Well you might want to read
this too, but chances are there's nothing you wouldn't know already. I'm not sure how big your figure is, but if it is big enough, LaTeX will put it on it's own page, just like it usually does with floats. This is how it should work. If you think LaTeX is not making things right, you should stop and reconsider: are you making things right? LaTeX is pretty good in putting things right, so if it wants to put a figure on it's own page due to the size of it, you have two options: one is to do gimmicks to force the figure where you want it, which means a lot of work and potentially worse readability/looks than should be, and problems when your document changes before the figure, changing the content flow on that page. Second option is to reconsider the float, and change the size of it or perhaps the contents of it, to make it such that it fits (in LaTeX's opinion) where you'd like to see it.
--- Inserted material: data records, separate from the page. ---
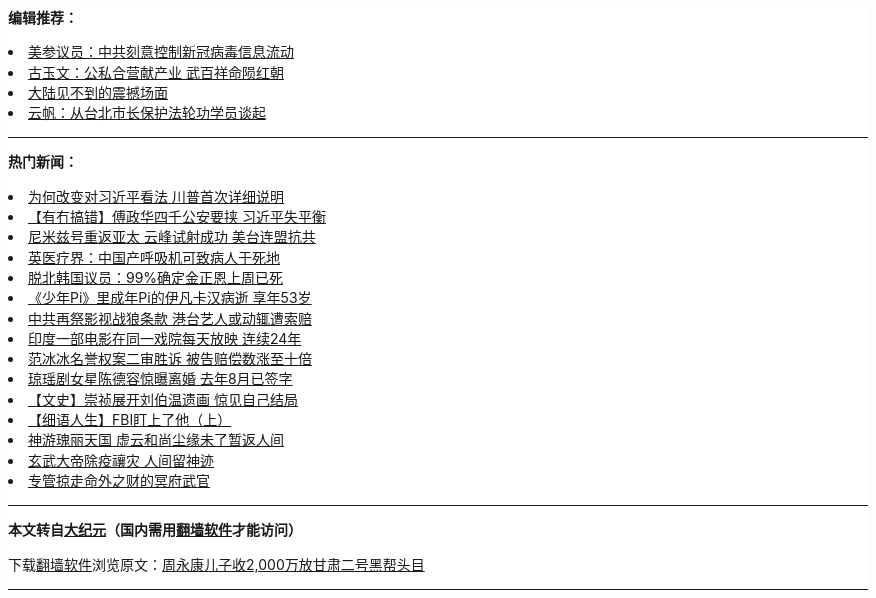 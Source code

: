 
<strong>编辑推荐：</strong>
<li><a href="/gb/20/2/22/n11887949.md#1">美参议员：中共刻意控制新冠病毒信息流动</a></li>
<li><a href="/gb/18/9/26/n10743859.md#1" target="_blank">古玉文：公私合营献产业 武百祥命陨红朝</a></li><li><a href="/gb/13/11/27/n4020290.md?dfh#1" target="_blank">大陆见不到的震撼场面</a></li><li><a href="/gb/14/12/28/n4328405.md#1" target="_blank">云帆：从台北市长保护法轮功学员谈起</a></li>
<hr>

<strong>热门新闻：</strong>
<li><a href="/gb/20/4/30/n12074206.md#1">为何改变对习近平看法 川普首次详细说明</a></li>
<li><a href="/gb/20/4/30/n12073816.md#1">【有冇搞错】傅政华四千公安要挟 习近平失平衡</a></li>
<li><a href="/gb/20/4/30/n12072328.md#1">尼米兹号重返亚太 云峰试射成功 美台连盟抗共</a></li>
<li><a href="/gb/20/4/30/n12073372.md#1">英医疗界：中国产呼吸机可致病人于死地</a></li>
<li><a href="/gb/20/5/1/n12075692.md#1">脱北韩国议员：99%确定金正恩上周已死</a></li>
<li><a href="/gb/20/4/29/n12069700.md#1">《少年Pi》里成年Pi的伊凡卡汉病逝 享年53岁</a></li>
<li><a href="/gb/20/4/29/n12070504.md#1">中共再祭影视战狼条款 港台艺人或动辄遭索赔</a></li>
<li><a href="/gb/20/4/30/n12071809.md#1">印度一部电影在同一戏院每天放映 连续24年</a></li>
<li><a href="/gb/20/4/29/n12070642.md#1">范冰冰名誉权案二审胜诉 被告赔偿数涨至十倍</a></li>
<li><a href="/gb/20/4/30/n12071652.md#1">琼瑶剧女星陈德容惊曝离婚 去年8月已签字</a></li>
<li><a href="/gb/20/4/23/n12054891.md#1">【文史】崇祯展开刘伯温遗画 惊见自己结局</a></li>
<li><a href="/gb/20/4/27/n12063415.md#1">【细语人生】FBI盯上了他（上）</a></li>
<li><a href="/gb/20/4/26/n12062868.md#1">神游瑰丽天国 虚云和尚尘缘未了暂返人间</a></li>
<li><a href="/gb/20/4/29/n12070494.md#1">玄武大帝除疫禳灾 人间留神迹</a></li>
<li><a href="/gb/20/4/29/n12070777.md#1">专管掠走命外之财的冥府武官</a></li>
<hr>

<strong>本文转自<a href="https://www.epochtimes.com">大纪元</a>（国内需用<a href="https://github.com/bannedbook/fanqiang/wiki">翻墙软件</a>才能访问）</strong><p>下载<a href="https://github.com/bannedbook/fanqiang/wiki">翻墙软件</a>浏览原文：<a href="https://www.epochtimes.com/gb/13/4/8/n3841361.htm">周永康儿子收2,000万放甘肃二号黑帮头目</a></p><hr>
Try the *-version of the figure with a small figure to see if it changes anything, or just cope with the extra page; usually it's not that bad (except for the cases where the float is really small, but in those cases LaTeX ought to put it someplace else anyway), and maybe you could even make it bigger to look better? And if you dislike it being on the last page, put it one (or more) pages earlier in the text, and you should get it between some of last pages instead of after all the other pages.
LaTeX is not about tweaking the outlook yourself, it's about writing the content and letting the program typeset it. If you find yourself spending hours changing little things to get "better" result, you're doing something very much wrong I'd say (maybe consider using Word then). It's highly unprobable that you alone are in a situation where the existing packages can't do what you need the correct way.